Procure saber se na sua cidade existem instituições que ofertam cursos na sua área de interesse – algumas, inclusive, fazem isso de forma gratuita. Você também pode buscar essas informações em cursos online. Confira instituições que oferecem cursos gratuitos:

1. Sebrae: o Sebrae tem uma plataforma de ensino à distância que oferece vários cursos gratuitos que podem ajudar na gestão do seu empreendimento. Os cursos são divididos em quatro áreas e uma delas é voltada especialmente para o MEI.

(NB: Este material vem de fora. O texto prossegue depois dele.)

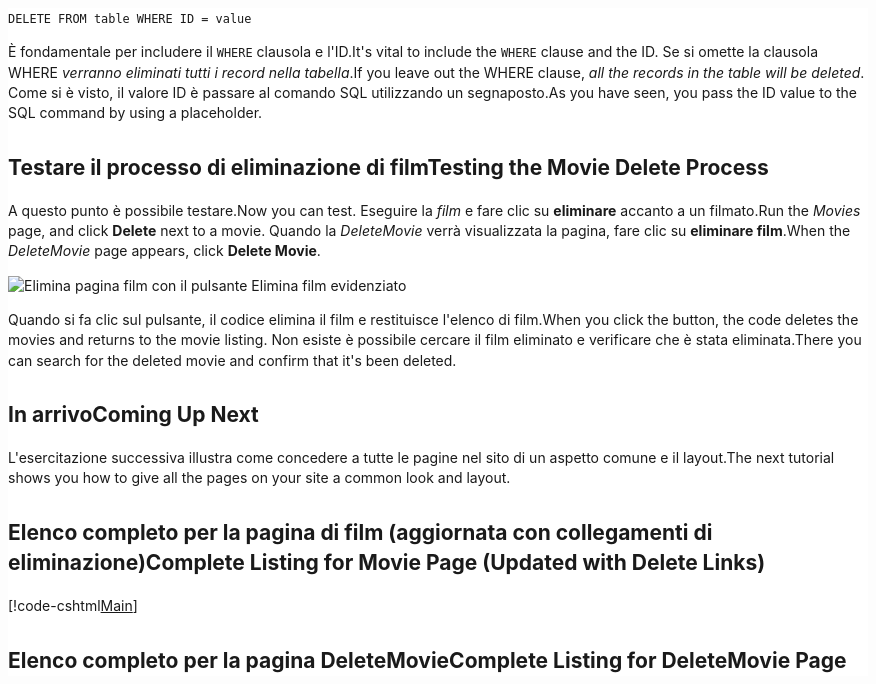 `DELETE FROM table WHERE ID = value`

<span data-ttu-id="62c16-195">È fondamentale per includere il `WHERE` clausola e l'ID.</span><span class="sxs-lookup"><span data-stu-id="62c16-195">It's vital to include the `WHERE` clause and the ID.</span></span> <span data-ttu-id="62c16-196">Se si omette la clausola WHERE *verranno eliminati tutti i record nella tabella*.</span><span class="sxs-lookup"><span data-stu-id="62c16-196">If you leave out the WHERE clause, *all the records in the table will be deleted*.</span></span> <span data-ttu-id="62c16-197">Come si è visto, il valore ID è passare al comando SQL utilizzando un segnaposto.</span><span class="sxs-lookup"><span data-stu-id="62c16-197">As you have seen, you pass the ID value to the SQL command by using a placeholder.</span></span>

## <a name="testing-the-movie-delete-process"></a><span data-ttu-id="62c16-198">Testare il processo di eliminazione di film</span><span class="sxs-lookup"><span data-stu-id="62c16-198">Testing the Movie Delete Process</span></span>

<span data-ttu-id="62c16-199">A questo punto è possibile testare.</span><span class="sxs-lookup"><span data-stu-id="62c16-199">Now you can test.</span></span> <span data-ttu-id="62c16-200">Eseguire la *film* e fare clic su **eliminare** accanto a un filmato.</span><span class="sxs-lookup"><span data-stu-id="62c16-200">Run the *Movies* page, and click **Delete** next to a movie.</span></span> <span data-ttu-id="62c16-201">Quando la *DeleteMovie* verrà visualizzata la pagina, fare clic su **eliminare film**.</span><span class="sxs-lookup"><span data-stu-id="62c16-201">When the *DeleteMovie* page appears, click **Delete Movie**.</span></span>

![Elimina pagina film con il pulsante Elimina film evidenziato](deleting-data/_static/image4.png)

<span data-ttu-id="62c16-203">Quando si fa clic sul pulsante, il codice elimina il film e restituisce l'elenco di film.</span><span class="sxs-lookup"><span data-stu-id="62c16-203">When you click the button, the code deletes the movies and returns to the movie listing.</span></span> <span data-ttu-id="62c16-204">Non esiste è possibile cercare il film eliminato e verificare che è stata eliminata.</span><span class="sxs-lookup"><span data-stu-id="62c16-204">There you can search for the deleted movie and confirm that it's been deleted.</span></span>

## <a name="coming-up-next"></a><span data-ttu-id="62c16-205">In arrivo</span><span class="sxs-lookup"><span data-stu-id="62c16-205">Coming Up Next</span></span>

<span data-ttu-id="62c16-206">L'esercitazione successiva illustra come concedere a tutte le pagine nel sito di un aspetto comune e il layout.</span><span class="sxs-lookup"><span data-stu-id="62c16-206">The next tutorial shows you how to give all the pages on your site a common look and layout.</span></span>

## <a name="complete-listing-for-movie-page-updated-with-delete-links"></a><span data-ttu-id="62c16-207">Elenco completo per la pagina di film (aggiornata con collegamenti di eliminazione)</span><span class="sxs-lookup"><span data-stu-id="62c16-207">Complete Listing for Movie Page (Updated with Delete Links)</span></span>

[!code-cshtml[Main](deleting-data/samples/sample8.cshtml)]

## <a name="complete-listing-for-deletemovie-page"></a><span data-ttu-id="62c16-208">Elenco completo per la pagina DeleteMovie</span><span class="sxs-lookup"><span data-stu-id="62c16-208">Complete Listing for DeleteMovie Page</span></span>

2. SENAI: os cursos são feitos totalmente online ou com apoio de material impresso. São mais de 300 opções divididas em áreas como alimentação e bebidas, educação, construção civil, têxtil e vestuário, logística, gestão e automação.

3. iPED: todos os cursos do site contam com certificação digital e também oferecem opções de aulas pagas. Há cursos nas áreas de administração, comunicação, contabilidade, estética e beleza, fotografia, eventos, finanças, entre outras.

4. FGV: a instituição oferece cursos online que podem ajudar na ampliação de conhecimentos em gestão de negócios, administração, organização financeira e noções de marketing.

5. Senac: o Senac EAD abre vagas para cursos gratuitos em diversas áreas. Para participar da seleção, o interessado deve se inscrever e estar de acordo com os pré-requisitos definidos pela instituição.

Com dedicação, informação e persistência, seu negócio pode conquistar o sucesso. Anote as dicas e comece a pensar nas suas possibilidades para empreender!